TASK GOAL> Repeat the line that contains "with medical support." exactly, along with each following line up to and including the last line of the entries.

RECORDS TO PROCESS>
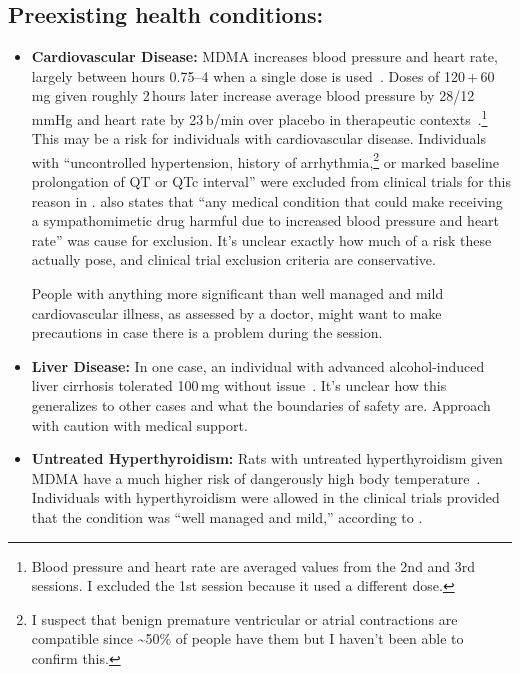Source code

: \documentclass[11pt,oneside]{book}
\let\cite\parencite
\begin{document}
\subsection*{Preexisting health conditions:}
\begin{itemize}
    \item \textbf{Cardiovascular Disease:} MDMA increases blood pressure and heart rate, largely between hours 0.75--4 when a single dose is used~\cite{straumann2024racemic}. Doses of 120\,+\,60\,mg given roughly 2\,hours later increase average blood pressure by 28/12\,mmHg and heart rate by 23\,b/min over placebo in therapeutic contexts~\cite{mitchellMDMAClinicalTrial}.\footnote{Blood pressure and heart rate are averaged values from the 2nd and 3rd sessions. I excluded the 1st session because it used a different dose.} This may be a risk for individuals with cardiovascular disease. Individuals with \enquote{uncontrolled hypertension, history of arrhythmia,\footnote{I suspect that benign premature ventricular or atrial contractions are compatible since \textasciitilde50\% of people have them but I haven't been able to confirm this.} or marked baseline prolongation of QT or QTc interval} were excluded from clinical trials for this reason in \textcite[Supplementary Information; p. 5]{mitchellMDMAClinicalTrial2}. \textcite[sec. Methods]{mitchellMDMAClinicalTrial} also states that \enquote{any medical condition that could make receiving a sympathomimetic drug harmful due to increased blood pressure and heart rate} was cause for exclusion. It's unclear exactly how much of a risk these actually pose, and clinical trial exclusion criteria are conservative.

    People with anything more significant than well managed and mild cardiovascular illness, as assessed by a doctor, might want to make precautions in case there is a problem during the session.
    \item \textbf{Liver Disease:} In one case, an individual with advanced alcohol-induced liver cirrhosis tolerated 100\,mg without issue~\cite{krausCirrhosis}. It's unclear how this generalizes to other cases and what the boundaries of safety are. Approach with caution with medical support.
    \item \textbf{Untreated Hyperthyroidism:} Rats with untreated hyperthyroidism given MDMA have a much higher risk of dangerously high body temperature~\cite{shokryHyperthyroidism}. Individuals with hyperthyroidism were allowed in the clinical trials provided that the condition was \enquote{well managed and mild,} according to \textcite[Supplementary Information; p. 5]{mitchellMDMAClinicalTrial2}.
\end{itemize}
\end{document}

SOLVED EXERCISE>
    \item \textbf{Liver Disease:} In one case, an individual with advanced alcohol-induced liver cirrhosis tolerated 100\,mg without issue~\cite{krausCirrhosis}. It's unclear how this generalizes to other cases and what the boundaries of safety are. Approach with caution with medical support.
    \item \textbf{Untreated Hyperthyroidism:} Rats with untreated hyperthyroidism given MDMA have a much higher risk of dangerously high body temperature~\cite{shokryHyperthyroidism}. Individuals with hyperthyroidism were allowed in the clinical trials provided that the condition was \enquote{well managed and mild,} according to \textcite[Supplementary Information; p. 5]{mitchellMDMAClinicalTrial2}.
\end{itemize}
\end{document}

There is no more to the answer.